19. Método de acordo com a reivindicação 18, caracterizado pelo fato de que o meio de sais minerais contém 2%, 2,5%, 3%, 3,5%, 4%, 4,5%, 5%, 5,5%, 6%, 6,5%, 7%, 7,5%, 8%, 8,5%, 9%, 9,5%, 10%, 10,5%, 11%, 11,5%, 12%, 12,5%, 13%, 13,5%, 14%, 14,5%, 15%, 15,5%, 16%, 16,5%, 17%, 17,5%, 18%, 18,5%, 19%, 19,5% ou 20% (p/v) de um açúcar.

20. Método de acordo com a reivindicação 18 ou 19, caracterizado pelo fato de que o carboidrato é glicose, frutose, xilose, arabinose, galactose, manose, ramnose, sacarose, celobiose, hemicelulose ou combinações destes.

21. Método de acordo com a reivindicação 15, caracterizado pelo fato de que o rendimento de succinato ou malato é maior ou igual a 90%.

22. Método de acordo com a reivindicação 21, caracterizado pelo fato de que o rendimento é de pelo menos 90%, 90,5%, 91%, 91,5%, 92%, 92,5%, 93%, 93,5%, 94%, 94,5%, 95%, 95,5%, 96%, 96,5%, 97%, 97,5%, 98%, 98,5% ou 99%.

23. Método de acordo com a reivindicação 15, caracterizado pelo fato de que a referida cepa bacteriana geneticamente modificada produz concentrações de succinato de pelo menos 200 mM, 250 mM, 300 mM, 350 mM, 400 mM, 450 mM, 500 mM, 550 mM, 600 mM, 650 mM ou 700 mM.
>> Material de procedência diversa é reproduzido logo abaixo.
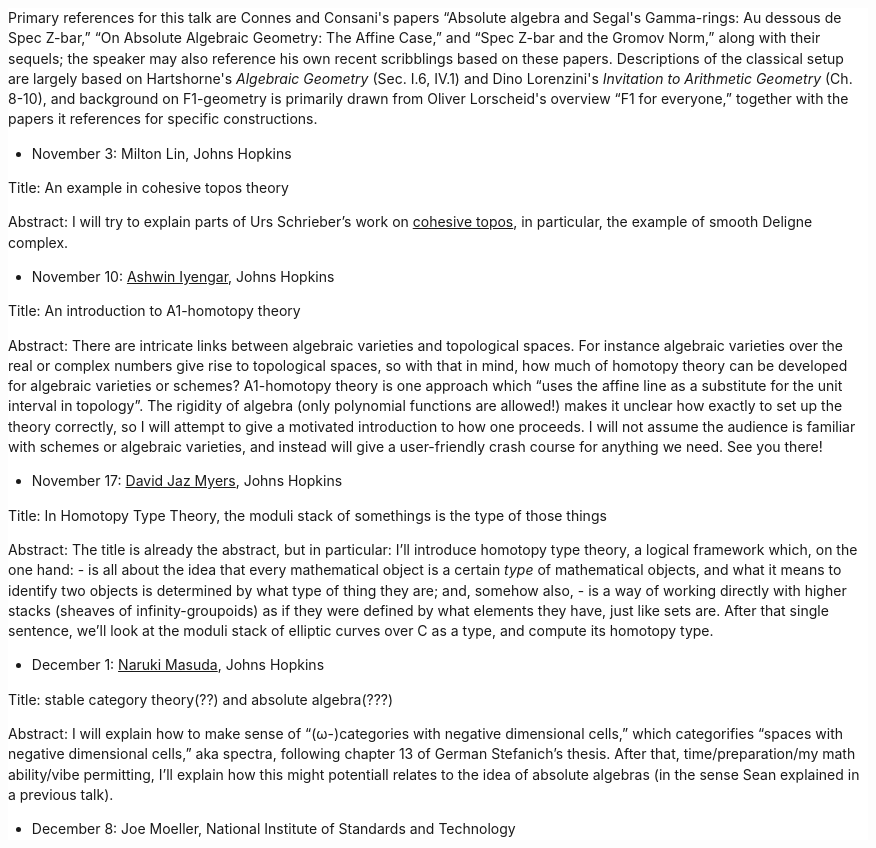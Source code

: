 Primary references for this talk are Connes and Consani's papers &ldquo;Absolute algebra and Segal's Gamma-rings: Au dessous de Spec Z-bar,&rdquo; &ldquo;On Absolute Algebraic Geometry: The Affine Case,&rdquo; and &ldquo;Spec Z-bar and the Gromov Norm,&rdquo; along with their sequels; the speaker may also reference his own recent scribblings based on these papers. Descriptions of the classical setup are largely based on Hartshorne's <i>Algebraic Geometry</i> (Sec. I.6, IV.1) and Dino Lorenzini's <i>Invitation to Arithmetic Geometry</i> (Ch. 8-10), and background on F1-geometry is primarily drawn from Oliver Lorscheid's overview &ldquo;F1 for everyone,&rdquo; together with the papers it references for specific constructions.

- November 3: Milton Lin, Johns Hopkins

Title: An example in cohesive topos theory

Abstract: I will try to explain parts of Urs Schrieber’s work on [cohesive topos](https://ncatlab.org/schreiber/show/differential+cohomology+in+a+cohesive+topos), in particular, the example of smooth Deligne complex.

- November 10: [Ashwin Iyengar](https://math.jhu.edu/~aiyenga5), Johns Hopkins

Title: An introduction to A1-homotopy theory

Abstract: There are intricate links between algebraic varieties and
topological spaces. For instance algebraic varieties over the real or
complex numbers give rise to topological spaces, so with that in mind,
how much of homotopy theory can be developed for algebraic varieties or
schemes? A1-homotopy theory is one approach which &ldquo;uses the affine line
as a substitute for the unit interval in topology&rdquo;. The rigidity of
algebra (only polynomial functions are allowed!) makes it unclear how
exactly to set up the theory correctly, so I will attempt to give a
motivated introduction to how one proceeds. I will not assume the
audience is familiar with schemes or algebraic varieties, and instead
will give a user-friendly crash course for anything we need. See you there!

- November 17: [David Jaz Myers](http://davidjaz.com), Johns Hopkins

Title: In Homotopy Type Theory, the moduli stack of somethings is the type of those things

Abstract: The title is already the abstract, but in particular: I’ll introduce homotopy type theory, a logical framework which, on the one hand: - is all about the idea that every mathematical object is a certain <i>type</i> of mathematical objects, and what it means to identify two objects is determined by what type of thing they are;
and, somehow also, - is a way of working directly with higher stacks (sheaves of infinity-groupoids) as if they were defined by what elements they have, just like sets are.
After that single sentence, we’ll look at the moduli stack of elliptic curves over C as a type, and compute its homotopy type.

- December 1: [Naruki Masuda](https://math.jhu.edu/~nmasuda2), Johns Hopkins

Title: stable category theory(??) and absolute algebra(???)

Abstract: I will explain how to make sense of &ldquo;(&omega;-)categories with negative dimensional cells,&rdquo; which categorifies &ldquo;spaces with negative dimensional cells,&rdquo; aka spectra, following chapter 13 of German Stefanich’s thesis. After that, time/preparation/my math ability/vibe permitting, I’ll explain how this might potentiall relates to the idea of absolute algebras (in the sense Sean explained in a previous talk).

- December 8: Joe Moeller, National Institute of Standards and Technology
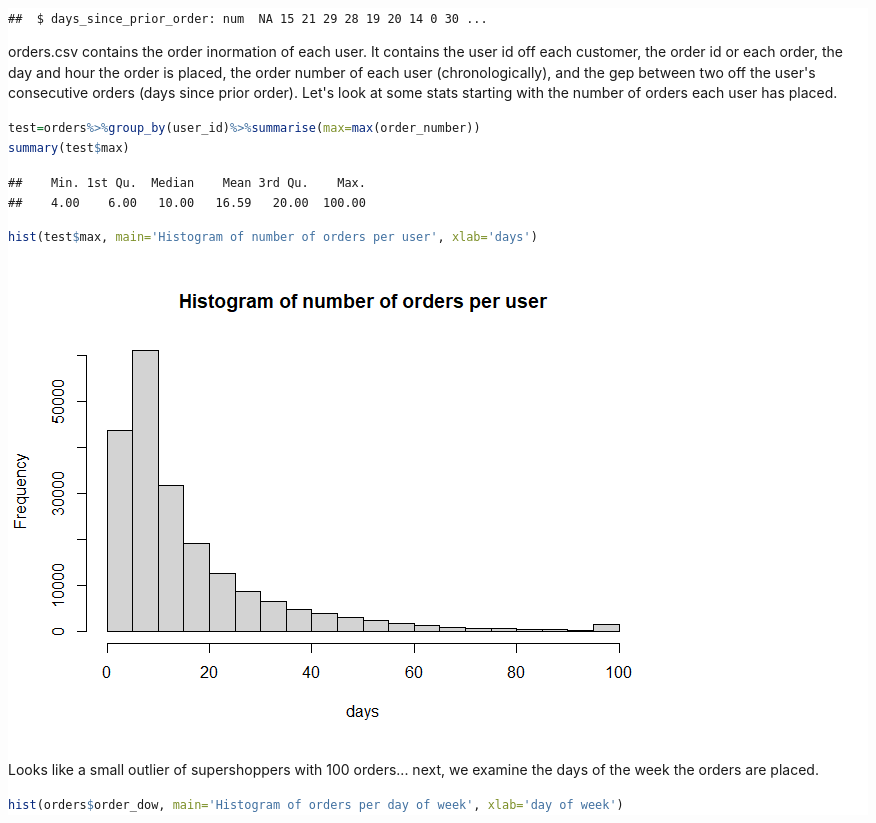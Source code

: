     ##  $ days_since_prior_order: num  NA 15 21 29 28 19 20 14 0 30 ...

orders.csv contains the order inormation of each user. It contains the user id off each customer, the order id or each order, the day and hour the order is placed, the order number of each user (chronologically), and the gep between two off the user's consecutive orders (days since prior order). Let's look at some stats starting with the number of orders each user has placed.

``` r
test=orders%>%group_by(user_id)%>%summarise(max=max(order_number))
summary(test$max)
```

    ##    Min. 1st Qu.  Median    Mean 3rd Qu.    Max. 
    ##    4.00    6.00   10.00   16.59   20.00  100.00

``` r
hist(test$max, main='Histogram of number of orders per user', xlab='days')
```

![](instacart_files/figure-markdown_github/unnamed-chunk-8-1.png)

Looks like a small outlier of supershoppers with 100 orders... next, we examine the days of the week the orders are placed.

``` r
hist(orders$order_dow, main='Histogram of orders per day of week', xlab='day of week')
```
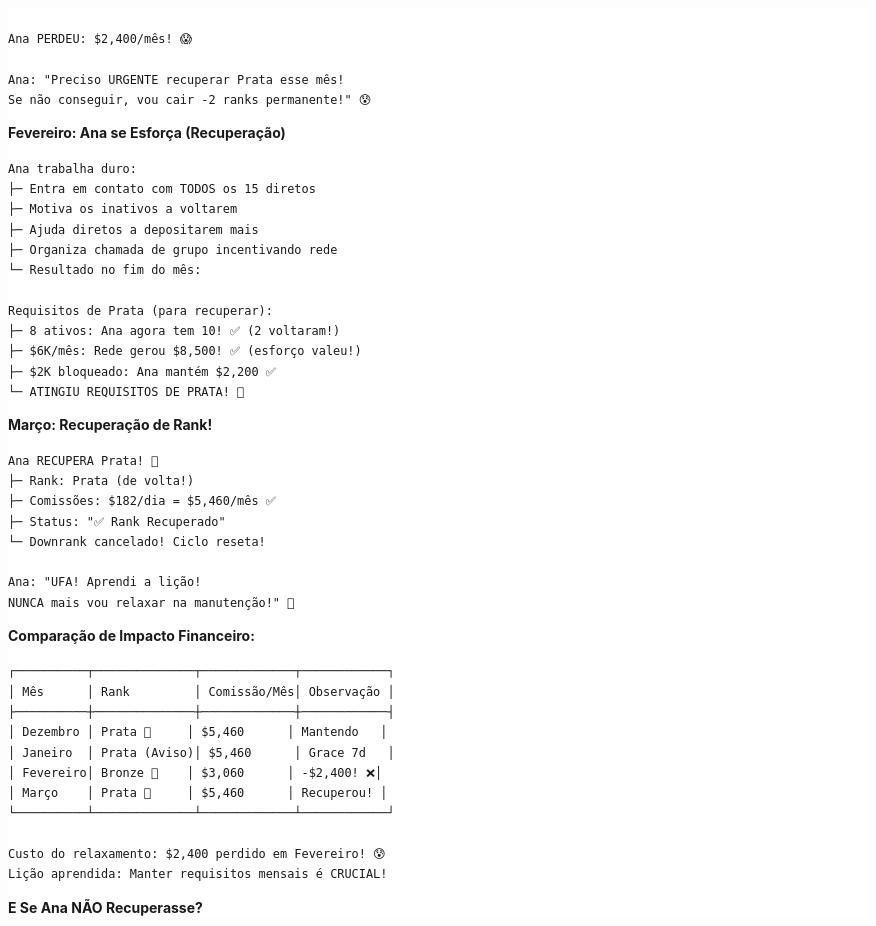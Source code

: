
 ```

Ana PERDEU: $2,400/mês! 😱

Ana: "Preciso URGENTE recuperar Prata esse mês!
Se não conseguir, vou cair -2 ranks permanente!" 😰
```

**Fevereiro: Ana se Esforça (Recuperação)**

```
Ana trabalha duro:
├─ Entra em contato com TODOS os 15 diretos
├─ Motiva os inativos a voltarem
├─ Ajuda diretos a depositarem mais
├─ Organiza chamada de grupo incentivando rede
└─ Resultado no fim do mês:

Requisitos de Prata (para recuperar):
├─ 8 ativos: Ana agora tem 10! ✅ (2 voltaram!)
├─ $6K/mês: Rede gerou $8,500! ✅ (esforço valeu!)
├─ $2K bloqueado: Ana mantém $2,200 ✅
└─ ATINGIU REQUISITOS DE PRATA! 🎉
```

**Março: Recuperação de Rank!**

```
Ana RECUPERA Prata! 🥈
├─ Rank: Prata (de volta!)
├─ Comissões: $182/dia = $5,460/mês ✅
├─ Status: "✅ Rank Recuperado"
└─ Downrank cancelado! Ciclo reseta!

Ana: "UFA! Aprendi a lição!
NUNCA mais vou relaxar na manutenção!" 💪
```

**Comparação de Impacto Financeiro:**

```
┌──────────┬──────────────┬─────────────┬────────────┐
│ Mês      │ Rank         │ Comissão/Mês│ Observação │
├──────────┼──────────────┼─────────────┼────────────┤
│ Dezembro │ Prata 🥈     │ $5,460      │ Mantendo   │
│ Janeiro  │ Prata (Aviso)│ $5,460      │ Grace 7d   │
│ Fevereiro│ Bronze 🥉    │ $3,060      │ -$2,400! ❌│
│ Março    │ Prata 🥈     │ $5,460      │ Recuperou! │
└──────────┴──────────────┴─────────────┴────────────┘

Custo do relaxamento: $2,400 perdido em Fevereiro! 😰
Lição aprendida: Manter requisitos mensais é CRUCIAL!
```

**E Se Ana NÃO Recuperasse?**
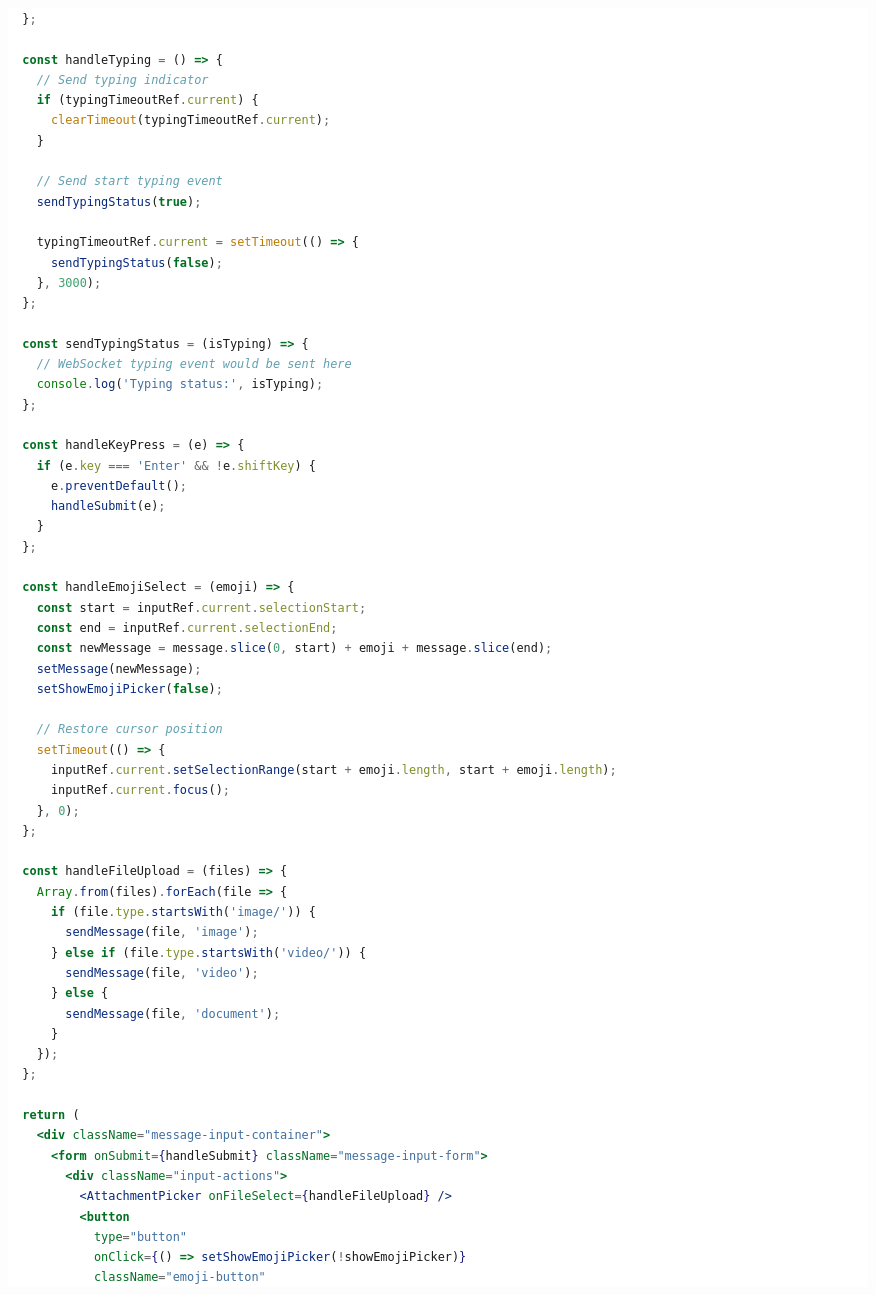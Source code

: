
 ```jsx
  };

  const handleTyping = () => {
    // Send typing indicator
    if (typingTimeoutRef.current) {
      clearTimeout(typingTimeoutRef.current);
    }
    
    // Send start typing event
    sendTypingStatus(true);
    
    typingTimeoutRef.current = setTimeout(() => {
      sendTypingStatus(false);
    }, 3000);
  };

  const sendTypingStatus = (isTyping) => {
    // WebSocket typing event would be sent here
    console.log('Typing status:', isTyping);
  };

  const handleKeyPress = (e) => {
    if (e.key === 'Enter' && !e.shiftKey) {
      e.preventDefault();
      handleSubmit(e);
    }
  };

  const handleEmojiSelect = (emoji) => {
    const start = inputRef.current.selectionStart;
    const end = inputRef.current.selectionEnd;
    const newMessage = message.slice(0, start) + emoji + message.slice(end);
    setMessage(newMessage);
    setShowEmojiPicker(false);
    
    // Restore cursor position
    setTimeout(() => {
      inputRef.current.setSelectionRange(start + emoji.length, start + emoji.length);
      inputRef.current.focus();
    }, 0);
  };

  const handleFileUpload = (files) => {
    Array.from(files).forEach(file => {
      if (file.type.startsWith('image/')) {
        sendMessage(file, 'image');
      } else if (file.type.startsWith('video/')) {
        sendMessage(file, 'video');
      } else {
        sendMessage(file, 'document');
      }
    });
  };

  return (
    <div className="message-input-container">
      <form onSubmit={handleSubmit} className="message-input-form">
        <div className="input-actions">
          <AttachmentPicker onFileSelect={handleFileUpload} />
          <button
            type="button"
            onClick={() => setShowEmojiPicker(!showEmojiPicker)}
            className="emoji-button"
```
24. Método de acordo com a reivindicação 15, caracterizado pelo fato de que a referida cepa bacteriana geneticamente modificada produz concentrações de malato de pelo menos 200 mM, 250 mM, 300 mM, 350 mM, 400 mM, 450 mM ou 500 mM.

25. Método de acordo com a reivindicação 15, caracterizado pelo fato de que a referida cepa bacteriana geneticamente modificada produz concentrações de fumarato de pelo menos 200 mM, 250 mM, 300 mM, 350 mM, 400 mM, 450 mM, 500 mM, 550 mM, 600 mM, 650 mM ou 700 mM.

26. Método de acordo com a reivindicação 14 ou 15, caracterizado pelo fato de que o meio de crescimento compreende glicerol como um substrato para a produção de succinato, malato ou fumarato.

27. Método de acordo com a reivindicação 18, caracterizado pelo fato de que o referido meio ainda compreende glicerol como um substrato para a produção de succinato, malato ou fumarato.

28. Composição, caracterizada pelo fato de que compreende uma ou mais cepas bacterianas geneticamente modificadas como definidas na reivindicação 1 e um meio.